■ Data for processing

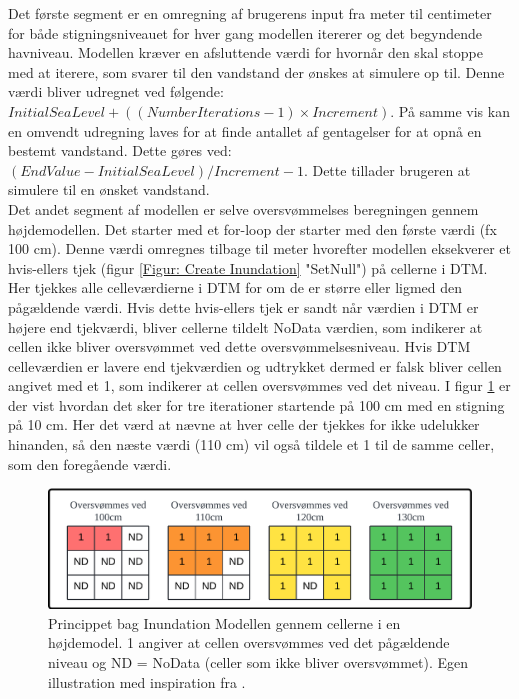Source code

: Det første segment er en omregning af brugerens input fra meter til centimeter for både stigningsniveauet for hver gang modellen itererer og det begyndende havniveau. Modellen kræver en afsluttende værdi for hvornår den skal stoppe med at iterere, som svarer til den vandstand der ønskes at simulere op til. Denne værdi bliver udregnet ved følgende: \\$InitialSeaLevel + ((NumberIterations - 1)\times Increment)$. På samme vis kan en omvendt udregning laves for at finde antallet af gentagelser for at opnå en bestemt vandstand. Dette gøres ved: $(EndValue - InitialSeaLevel) / Increment - 1$. Dette tillader brugeren at simulere til en ønsket vandstand.\\

Det andet segment af modellen er selve oversvømmelses beregningen gennem højdemodellen. Det starter med et for-loop der starter med den første værdi (fx 100 cm). Denne værdi omregnes tilbage til meter hvorefter modellen eksekverer et hvis-ellers tjek (figur \ref{Figur: Create Inundation} "SetNull") på cellerne i DTM. Her tjekkes alle celleværdierne i DTM for om de er større eller ligmed den pågældende værdi. Hvis dette hvis-ellers tjek er sandt når værdien i DTM er højere end tjekværdi, bliver cellerne tildelt NoData værdien, som indikerer at cellen ikke bliver oversvømmet ved dette oversvømmelsesniveau. Hvis DTM celleværdien er lavere end tjekværdien og udtrykket dermed er falsk bliver cellen angivet med et 1, som indikerer at cellen oversvømmes ved det niveau. I figur \ref{Figur: Celler Inundated} er der vist hvordan det sker for tre iterationer startende på 100 cm med en stigning på 10 cm. Her det værd at nævne at hver celle der tjekkes for ikke udelukker hinanden, så den næste værdi (110 cm) vil også tildele et 1 til de samme celler, som den foregående værdi.       
\begin{figure}[H]
    \centering
    \includegraphics[width=0.7\linewidth]{images/teori/celler_inundated.png}
    \caption{Princippet bag Inundation Modellen gennem cellerne i en højdemodel. 1 angiver at cellen oversvømmes ved det pågældende niveau og ND = NoData (celler som ikke bliver oversvømmet). Egen illustration med inspiration fra \cite{balstrom_kirby_inundation}.}
    \label{Figur: Celler Inundated}
\end{figure}
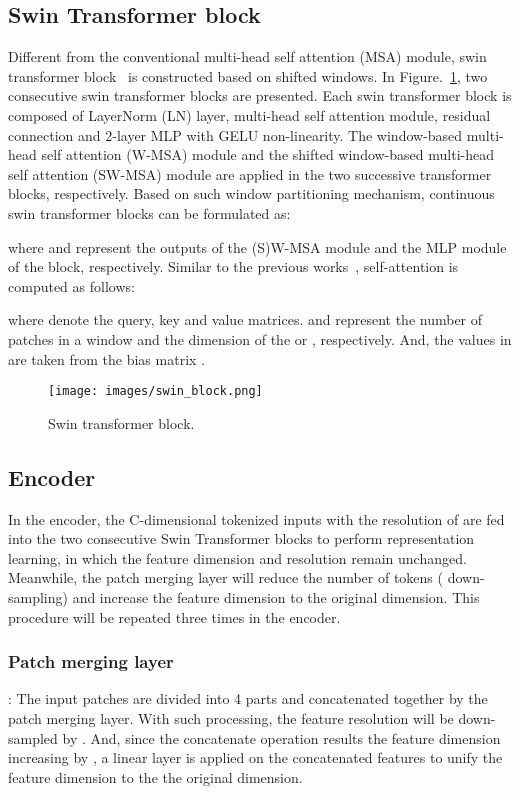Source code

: \documentclass[runningheads]{llncs}
\begin{document}
\subsection{Swin Transformer block}
Different from the conventional multi-head self attention (MSA) module, swin transformer block~\cite{swin} is constructed based on shifted windows. In Figure.~\ref{swin_block}, two consecutive swin transformer blocks are presented. Each swin transformer block is composed of LayerNorm (LN) layer, multi-head self attention module, residual connection and 2-layer MLP with GELU non-linearity. The window-based multi-head self attention (W-MSA) module and the shifted window-based multi-head self attention (SW-MSA) module are applied in the two successive transformer blocks, respectively. Based on such window partitioning mechanism, continuous swin transformer blocks can be formulated as:









where  and  represent the outputs of the (S)W-MSA module and the MLP module of the  block, respectively. Similar to the previous works~\cite{relation,local}, self-attention is computed as follows:


where  denote the query, key and value matrices.  and  represent the number of patches in a window and the dimension of the  or , respectively. And,  the values in  are taken from the bias matrix . 

\begin{figure}[t!]
\centering
\texttt{[image: images/swin\_block.png]}
\caption{Swin transformer block.} \label{swin_block}
\end{figure}

\subsection{Encoder}

In the encoder, 
the C-dimensional tokenized inputs with the resolution of  are fed into the two consecutive Swin Transformer blocks to perform representation learning, in which the feature dimension and resolution remain unchanged. Meanwhile, 
the patch merging layer will reduce the number of tokens ( down-sampling) and increase the feature dimension to  the original dimension. This procedure will be repeated three times in the encoder.

\subsubsection{Patch merging layer}:
The input patches are divided into 4 parts and concatenated together by the patch merging layer. With such processing, the feature resolution will be down-sampled by . And, since the concatenate operation results the feature dimension increasing by , a linear layer is applied on the concatenated features to unify the feature dimension to the  the original dimension.
\end{document}

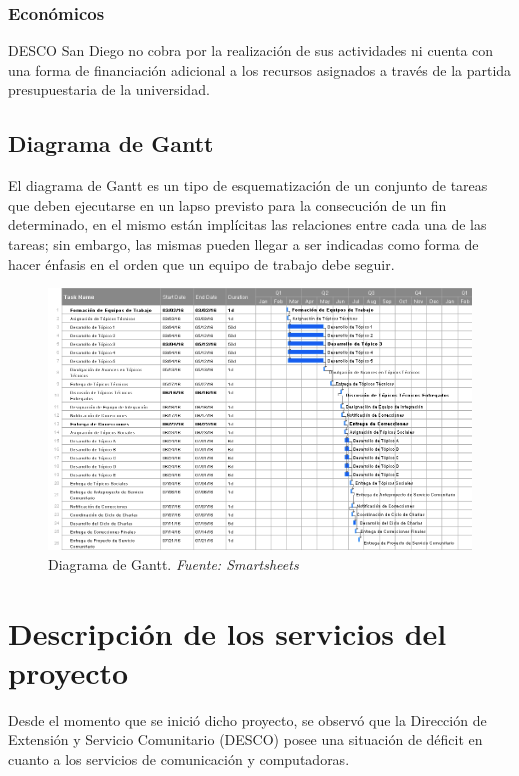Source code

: \documentclass[11pt, a4paper, twosides]{report}
\begin{document}
\subsection{Económicos}
 DESCO San Diego no cobra por la realización de sus actividades ni cuenta con una forma de financiación adicional a los recursos asignados a través de la partida presupuestaria de la universidad.
 
 \newpage
\section{Diagrama de Gantt}
 El diagrama de Gantt es un tipo de esquematización de un conjunto de tareas que deben ejecutarse en un lapso previsto para la consecución de un fin determinado, en el mismo están implícitas las relaciones entre cada una de las tareas; sin embargo, las mismas pueden llegar a ser indicadas como forma de hacer énfasis en el orden que un equipo de trabajo debe seguir.\\

 \begin{figure}[H]
 	\centering
 	\includegraphics[width=1\textwidth,angle=270]{fig3}
 	\caption{Diagrama de Gantt. \textit{Fuente: Smartsheets}}
 \end{figure}
 
\chapter{Descripción de los servicios del\\ proyecto}
Desde el momento que se inició dicho proyecto, se observó que la Dirección de Extensión y Servicio Comunitario (DESCO) posee una situación de déficit en cuanto a los servicios de comunicación y computadoras.
\end{document}
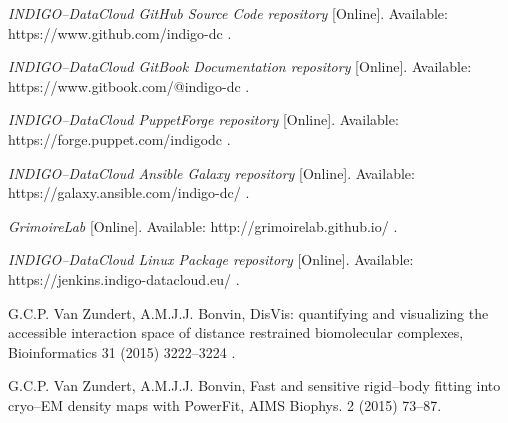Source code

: \documentclass[journal]{IEEEtran}
\begin{document}
\begin{thebibliography}{1}
\emph{INDIGO--DataCloud GitHub Source Code repository} [Online]. Available:
https://www.github.com/indigo-dc .

\emph{INDIGO--DataCloud GitBook Documentation repository} [Online]. Available:
https://www.gitbook.com/@indigo-dc .

\emph{INDIGO--DataCloud PuppetForge repository} [Online]. Available:
https://forge.puppet.com/indigodc .

\emph{INDIGO--DataCloud Ansible Galaxy repository} [Online]. Available:
https://galaxy.ansible.com/indigo-dc/ .

\emph{GrimoireLab} [Online]. Available: http://grimoirelab.github.io/ .

\emph{INDIGO--DataCloud Linux Package repository} [Online]. Available: https://jenkins.indigo-datacloud.eu/ .

 G.C.P. Van Zundert, A.M.J.J. Bonvin,
DisVis: quantifying and visualizing the accessible interaction space of distance
restrained biomolecular complexes, Bioinformatics 31 (2015) 3222--3224 .

 G.C.P. Van Zundert, A.M.J.J. Bonvin,
Fast and sensitive rigid--body fitting into cryo--EM density maps with PowerFit,
AIMS Biophys. 2 (2015) 73--87.

\end{thebibliography}
\end{document}
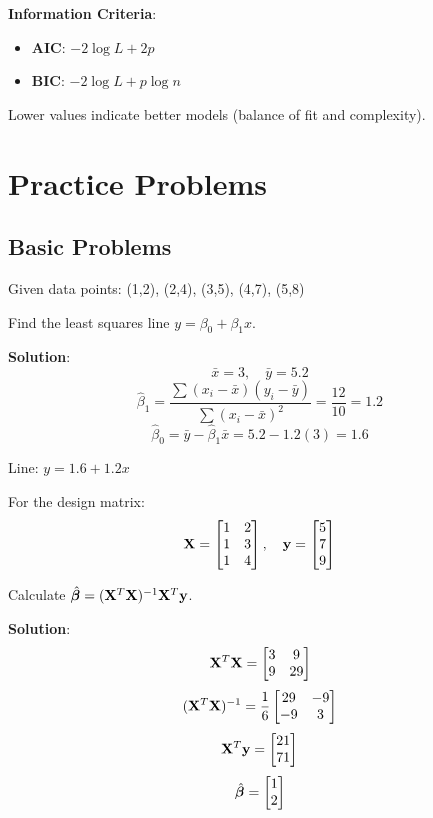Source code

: \documentclass{article}
\newcounter{exercise}
\begin{document}
\textbf{Information Criteria}:
\begin{itemize}
    \item \textbf{AIC}: $-2\log L + 2p$
    \item \textbf{BIC}: $-2\log L + p\log n$
\end{itemize}

Lower values indicate better models (balance of fit and complexity).

\section{Practice Problems}

\subsection{Basic Problems}

\begin{tcolorbox}[colback=gray!5!white,colframe=gray!75!black,title=Problem \stepcounter{exercise}\#\theexercise: Simple Linear Regression]

Given data points: (1,2), (2,4), (3,5), (4,7), (5,8)

Find the least squares line $y = \beta_0 + \beta_1 x$.

\textbf{Solution}:
$$\bar{x} = 3, \quad \bar{y} = 5.2$$
$$\hat{\beta}_1 = \frac{\sum(x_i - \bar{x})(y_i - \bar{y})}{\sum(x_i - \bar{x})^2} = \frac{12}{10} = 1.2$$
$$\hat{\beta}_0 = \bar{y} - \hat{\beta}_1\bar{x} = 5.2 - 1.2(3) = 1.6$$

Line: $y = 1.6 + 1.2x$
\end{tcolorbox}

\begin{tcolorbox}[colback=gray!5!white,colframe=gray!75!black,title=Problem \stepcounter{exercise}\#\theexercise: Matrix Calculation]

For the design matrix:
$$\mathbf{X} = \begin{bmatrix} 1 & 2 \\ 1 & 3 \\ 1 & 4 \end{bmatrix}, \quad \mathbf{y} = \begin{bmatrix} 5 \\ 7 \\ 9 \end{bmatrix}$$

Calculate $\hat{\boldsymbol{\beta}} = (\mathbf{X}^T\mathbf{X})^{-1}\mathbf{X}^T\mathbf{y}$.

\textbf{Solution}:
$$\mathbf{X}^T\mathbf{X} = \begin{bmatrix} 3 & 9 \\ 9 & 29 \end{bmatrix}$$
$$(\mathbf{X}^T\mathbf{X})^{-1} = \frac{1}{6}\begin{bmatrix} 29 & -9 \\ -9 & 3 \end{bmatrix}$$
$$\mathbf{X}^T\mathbf{y} = \begin{bmatrix} 21 \\ 71 \end{bmatrix}$$
$$\hat{\boldsymbol{\beta}} = \begin{bmatrix} 1 \\ 2 \end{bmatrix}$$
\end{tcolorbox}
\end{document}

■ What to do
Using the listing above, return word for word each line from the one that has "Det andet segment" through the one that has "bag Inundation Modellen", and no line outside that range.

■ Result of this exercise
Det andet segment af modellen er selve oversvømmelses beregningen gennem højdemodellen. Det starter med et for-loop der starter med den første værdi (fx 100 cm). Denne værdi omregnes tilbage til meter hvorefter modellen eksekverer et hvis-ellers tjek (figur \ref{Figur: Create Inundation} "SetNull") på cellerne i DTM. Her tjekkes alle celleværdierne i DTM for om de er større eller ligmed den pågældende værdi. Hvis dette hvis-ellers tjek er sandt når værdien i DTM er højere end tjekværdi, bliver cellerne tildelt NoData værdien, som indikerer at cellen ikke bliver oversvømmet ved dette oversvømmelsesniveau. Hvis DTM celleværdien er lavere end tjekværdien og udtrykket dermed er falsk bliver cellen angivet med et 1, som indikerer at cellen oversvømmes ved det niveau. I figur \ref{Figur: Celler Inundated} er der vist hvordan det sker for tre iterationer startende på 100 cm med en stigning på 10 cm. Her det værd at nævne at hver celle der tjekkes for ikke udelukker hinanden, så den næste værdi (110 cm) vil også tildele et 1 til de samme celler, som den foregående værdi.       
\begin{figure}[H]
    \centering
    \includegraphics[width=0.7\linewidth]{images/teori/celler_inundated.png}
    \caption{Princippet bag Inundation Modellen gennem cellerne i en højdemodel. 1 angiver at cellen oversvømmes ved det pågældende niveau og ND = NoData (celler som ikke bliver oversvømmet). Egen illustration med inspiration fra \cite{balstrom_kirby_inundation}.}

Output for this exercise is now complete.